David Allen Hounshell (born 1950) is an American academic. He is the David M. Roderick Professor of Technology and Social Change in the Department of Social and Decision Sciences, Department of History, and the Department of Engineering and Public Policy at Carnegie Mellon University. He is known for his work of the history of research and development and industrial research in the United States, particularly at DuPont.

==Early life==
Hounshell is from New Mexico. Hounshell studied electrical engineering at Southern Methodist University, receiving a B.S. in 1972. He then changed fields and enrolled in the University of Delaware's history program earning a M.S. in 1975. He continued his studies at Delaware completing his Ph.D. in 1978.

==Career==
Hounshell started his academic career at Harvey Mudd College in 1977. He then taught at the University of Delaware for twelve years.

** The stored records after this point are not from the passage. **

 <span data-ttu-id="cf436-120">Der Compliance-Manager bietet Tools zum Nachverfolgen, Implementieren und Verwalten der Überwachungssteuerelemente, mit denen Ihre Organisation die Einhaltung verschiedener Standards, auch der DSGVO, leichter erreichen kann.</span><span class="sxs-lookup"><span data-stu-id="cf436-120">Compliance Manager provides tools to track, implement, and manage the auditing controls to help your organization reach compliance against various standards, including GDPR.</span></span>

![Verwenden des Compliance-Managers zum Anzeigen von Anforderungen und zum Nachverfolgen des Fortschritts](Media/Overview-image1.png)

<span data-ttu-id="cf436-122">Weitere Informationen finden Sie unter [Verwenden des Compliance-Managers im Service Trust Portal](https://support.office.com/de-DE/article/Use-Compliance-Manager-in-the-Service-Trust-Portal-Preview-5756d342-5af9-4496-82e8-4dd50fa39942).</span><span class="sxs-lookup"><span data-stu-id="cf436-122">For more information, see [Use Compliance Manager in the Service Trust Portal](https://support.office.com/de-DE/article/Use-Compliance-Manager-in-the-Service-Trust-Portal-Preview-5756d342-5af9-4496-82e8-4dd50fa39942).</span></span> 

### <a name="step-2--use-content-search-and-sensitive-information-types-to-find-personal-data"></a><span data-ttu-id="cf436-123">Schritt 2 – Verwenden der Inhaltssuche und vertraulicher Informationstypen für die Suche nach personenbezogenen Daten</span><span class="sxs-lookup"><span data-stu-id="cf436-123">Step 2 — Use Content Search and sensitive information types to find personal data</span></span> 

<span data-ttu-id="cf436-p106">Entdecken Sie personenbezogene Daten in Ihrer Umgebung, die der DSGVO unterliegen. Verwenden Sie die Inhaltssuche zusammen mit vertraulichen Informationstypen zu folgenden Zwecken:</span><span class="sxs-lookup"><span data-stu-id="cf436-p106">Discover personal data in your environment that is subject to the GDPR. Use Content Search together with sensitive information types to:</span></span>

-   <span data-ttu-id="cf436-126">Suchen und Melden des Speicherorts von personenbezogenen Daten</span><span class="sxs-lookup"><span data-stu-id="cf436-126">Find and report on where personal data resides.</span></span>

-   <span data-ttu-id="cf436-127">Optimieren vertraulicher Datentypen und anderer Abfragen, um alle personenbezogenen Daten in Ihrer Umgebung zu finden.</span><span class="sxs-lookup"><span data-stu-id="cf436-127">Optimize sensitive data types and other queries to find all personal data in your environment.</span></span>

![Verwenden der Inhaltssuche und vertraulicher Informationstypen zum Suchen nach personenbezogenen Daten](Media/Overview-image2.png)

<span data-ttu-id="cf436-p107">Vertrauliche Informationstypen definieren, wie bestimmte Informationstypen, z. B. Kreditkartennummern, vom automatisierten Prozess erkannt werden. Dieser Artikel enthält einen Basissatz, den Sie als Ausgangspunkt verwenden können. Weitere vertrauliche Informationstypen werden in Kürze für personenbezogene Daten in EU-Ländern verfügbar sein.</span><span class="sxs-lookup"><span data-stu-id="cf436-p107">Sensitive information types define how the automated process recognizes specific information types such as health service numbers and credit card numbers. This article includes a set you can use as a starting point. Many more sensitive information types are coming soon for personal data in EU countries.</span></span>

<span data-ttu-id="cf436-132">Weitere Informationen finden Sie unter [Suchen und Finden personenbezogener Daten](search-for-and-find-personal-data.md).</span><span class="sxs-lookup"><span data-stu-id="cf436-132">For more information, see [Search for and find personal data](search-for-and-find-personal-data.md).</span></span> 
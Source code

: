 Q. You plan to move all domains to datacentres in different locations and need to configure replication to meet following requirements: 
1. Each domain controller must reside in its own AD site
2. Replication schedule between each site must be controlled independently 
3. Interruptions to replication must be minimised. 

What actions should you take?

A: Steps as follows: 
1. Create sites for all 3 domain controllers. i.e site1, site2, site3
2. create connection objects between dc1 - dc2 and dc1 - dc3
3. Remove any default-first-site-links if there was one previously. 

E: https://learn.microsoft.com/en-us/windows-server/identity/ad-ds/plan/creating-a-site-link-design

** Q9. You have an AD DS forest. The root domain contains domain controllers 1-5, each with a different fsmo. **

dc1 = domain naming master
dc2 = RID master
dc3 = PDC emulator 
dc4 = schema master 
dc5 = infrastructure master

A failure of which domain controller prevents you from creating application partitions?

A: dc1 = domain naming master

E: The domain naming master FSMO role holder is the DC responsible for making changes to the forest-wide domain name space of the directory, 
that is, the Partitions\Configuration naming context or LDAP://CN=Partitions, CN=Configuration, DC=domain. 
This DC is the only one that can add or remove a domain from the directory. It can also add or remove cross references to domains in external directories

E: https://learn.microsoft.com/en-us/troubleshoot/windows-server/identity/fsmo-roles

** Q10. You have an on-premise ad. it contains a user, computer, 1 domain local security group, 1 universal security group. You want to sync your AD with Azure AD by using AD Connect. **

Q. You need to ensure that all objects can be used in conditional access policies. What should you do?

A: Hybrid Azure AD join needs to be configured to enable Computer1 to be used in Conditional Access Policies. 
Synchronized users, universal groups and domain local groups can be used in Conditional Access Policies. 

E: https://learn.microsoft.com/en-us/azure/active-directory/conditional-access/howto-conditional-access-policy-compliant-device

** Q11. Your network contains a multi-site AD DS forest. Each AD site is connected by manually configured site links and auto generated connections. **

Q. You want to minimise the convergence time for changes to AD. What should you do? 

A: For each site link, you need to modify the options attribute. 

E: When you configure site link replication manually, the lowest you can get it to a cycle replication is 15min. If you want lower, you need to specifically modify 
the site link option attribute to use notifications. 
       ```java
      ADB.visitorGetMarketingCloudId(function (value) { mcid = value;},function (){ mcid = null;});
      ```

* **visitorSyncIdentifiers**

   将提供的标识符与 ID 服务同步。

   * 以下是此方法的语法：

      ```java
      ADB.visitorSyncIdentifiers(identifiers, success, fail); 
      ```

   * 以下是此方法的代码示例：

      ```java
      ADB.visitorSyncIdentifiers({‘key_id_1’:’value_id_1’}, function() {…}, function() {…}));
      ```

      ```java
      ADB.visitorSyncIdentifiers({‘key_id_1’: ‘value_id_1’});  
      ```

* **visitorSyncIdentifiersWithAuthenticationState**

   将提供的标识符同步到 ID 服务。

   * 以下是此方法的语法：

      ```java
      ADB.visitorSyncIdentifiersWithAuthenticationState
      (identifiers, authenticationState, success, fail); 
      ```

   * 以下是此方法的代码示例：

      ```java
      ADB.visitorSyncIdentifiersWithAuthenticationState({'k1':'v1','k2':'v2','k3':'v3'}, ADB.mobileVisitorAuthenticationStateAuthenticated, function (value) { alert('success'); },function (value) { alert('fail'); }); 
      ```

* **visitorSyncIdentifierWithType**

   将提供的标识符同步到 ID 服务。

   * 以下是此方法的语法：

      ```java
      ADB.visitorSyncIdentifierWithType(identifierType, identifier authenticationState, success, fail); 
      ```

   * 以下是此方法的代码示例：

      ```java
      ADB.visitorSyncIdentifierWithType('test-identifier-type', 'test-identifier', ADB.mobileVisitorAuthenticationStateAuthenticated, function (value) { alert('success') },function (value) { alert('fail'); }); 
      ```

In 1983 he got promoted to associate professor of history. In those days he was also curator of technology at the Hagley Museum. In the year 1987/88 he was a Marvin Bower Fellow at Harvard Business School. In 1991 he moved to the Carnegie Mellon University, where he was appointed David M. Roderick Professor of Technology and Social Change in the Department of Social and Decision Sciences, Department of History, and the Department of Engineering and Public Policy.

Hounshell has worked with National Research Council and the National Science Foundation to study the effects of the Cold War on science and engineering research.

His From the American System to Mass Production, 1800–1932 was awarded 's 1987 Dexter Prize by the Society for the History of Technology. In 2007 the Society for the History of Technology also awarded him its highest prize, the Leonardo da Vinci Medal.

== Selected publications ==
- Books
- Hounshell, David A., Smith, John Kenley. Science and Corporate Strategy. DuPont R&D, 1902–1980, New York: Cambridge University Press, 1988, ISBN 978-0-521-02852-3.

- Articles
- Hounshell, David A. "The evolution of industrial research in the United States." Engines of innovation: US industrial research at the end of an era 13 (1996): 51–56.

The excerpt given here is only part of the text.